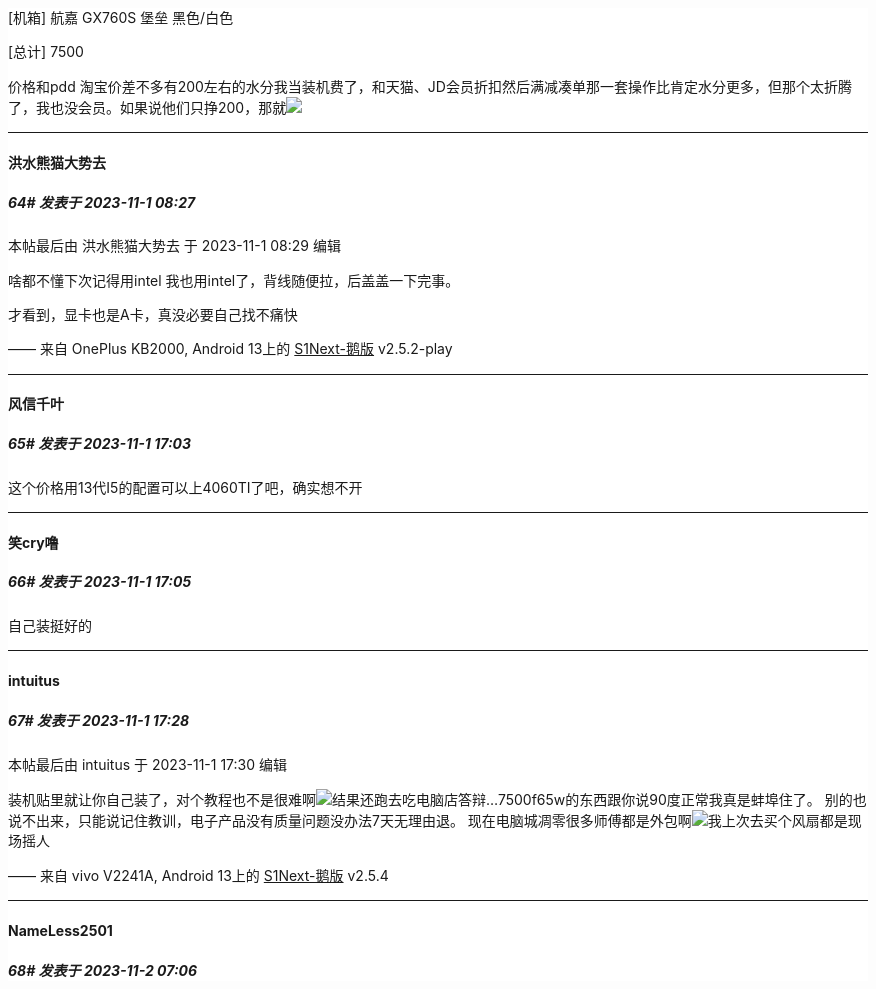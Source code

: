 [机箱] 航嘉 GX760S 堡垒 黑色/白色

[总计] 7500

价格和pdd 淘宝价差不多有200左右的水分我当装机费了，和天猫、JD会员折扣然后满减凑单那一套操作比肯定水分更多，但那个太折腾了，我也没会员。如果说他们只挣200，那就<img src="https://static.saraba1st.com/image/smiley/face2017/066.png" referrerpolicy="no-referrer">


*****

####  洪水熊猫大势去  
##### 64#       发表于 2023-11-1 08:27

 本帖最后由 洪水熊猫大势去 于 2023-11-1 08:29 编辑 

啥都不懂下次记得用intel
我也用intel了，背线随便拉，后盖盖一下完事。

才看到，显卡也是A卡，真没必要自己找不痛快

—— 来自 OnePlus KB2000, Android 13上的 [S1Next-鹅版](https://github.com/ykrank/S1-Next/releases) v2.5.2-play


*****

####  风信千叶  
##### 65#       发表于 2023-11-1 17:03

这个价格用13代I5的配置可以上4060TI了吧，确实想不开


*****

####  笑cry噜  
##### 66#       发表于 2023-11-1 17:05

自己装挺好的


*****

####  intuitus  
##### 67#       发表于 2023-11-1 17:28

 本帖最后由 intuitus 于 2023-11-1 17:30 编辑 

装机贴里就让你自己装了，对个教程也不是很难啊<img src="https://static.saraba1st.com/image/smiley/face2017/002.png" referrerpolicy="no-referrer">结果还跑去吃电脑店答辩…7500f65w的东西跟你说90度正常我真是蚌埠住了。
别的也说不出来，只能说记住教训，电子产品没有质量问题没办法7天无理由退。
现在电脑城凋零很多师傅都是外包啊<img src="https://static.saraba1st.com/image/smiley/face2017/022.png" referrerpolicy="no-referrer">我上次去买个风扇都是现场摇人

—— 来自 vivo V2241A, Android 13上的 [S1Next-鹅版](https://github.com/ykrank/S1-Next/releases) v2.5.4


*****

####  NameLess2501  
##### 68#       发表于 2023-11-2 07:06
____
## Task to carry out
Write out the material above exactly. Skip the pictures.

## Answer to this task
Source code

: [机箱] 航嘉 GX760S 堡垒 黑色/白色

[总计] 7500

价格和pdd 淘宝价差不多有200左右的水分我当装机费了，和天猫、JD会员折扣然后满减凑单那一套操作比肯定水分更多，但那个太折腾了，我也没会员。如果说他们只挣200，那就<img src="https://static.saraba1st.com/image/smiley/face2017/066.png" referrerpolicy="no-referrer">


*****

####  洪水熊猫大势去  
##### 64#       发表于 2023-11-1 08:27

 本帖最后由 洪水熊猫大势去 于 2023-11-1 08:29 编辑 

啥都不懂下次记得用intel
我也用intel了，背线随便拉，后盖盖一下完事。

才看到，显卡也是A卡，真没必要自己找不痛快

—— 来自 OnePlus KB2000, Android 13上的 [S1Next-鹅版](https://github.com/ykrank/S1-Next/releases) v2.5.2-play


*****

####  风信千叶  
##### 65#       发表于 2023-11-1 17:03

这个价格用13代I5的配置可以上4060TI了吧，确实想不开


*****

####  笑cry噜  
##### 66#       发表于 2023-11-1 17:05

自己装挺好的


*****

####  intuitus  
##### 67#       发表于 2023-11-1 17:28

 本帖最后由 intuitus 于 2023-11-1 17:30 编辑 

装机贴里就让你自己装了，对个教程也不是很难啊<img src="https://static.saraba1st.com/image/smiley/face2017/002.png" referrerpolicy="no-referrer">结果还跑去吃电脑店答辩…7500f65w的东西跟你说90度正常我真是蚌埠住了。
别的也说不出来，只能说记住教训，电子产品没有质量问题没办法7天无理由退。
现在电脑城凋零很多师傅都是外包啊<img src="https://static.saraba1st.com/image/smiley/face2017/022.png" referrerpolicy="no-referrer">我上次去买个风扇都是现场摇人

—— 来自 vivo V2241A, Android 13上的 [S1Next-鹅版](https://github.com/ykrank/S1-Next/releases) v2.5.4


*****

####  NameLess2501  
##### 68#       发表于 2023-11-2 07:06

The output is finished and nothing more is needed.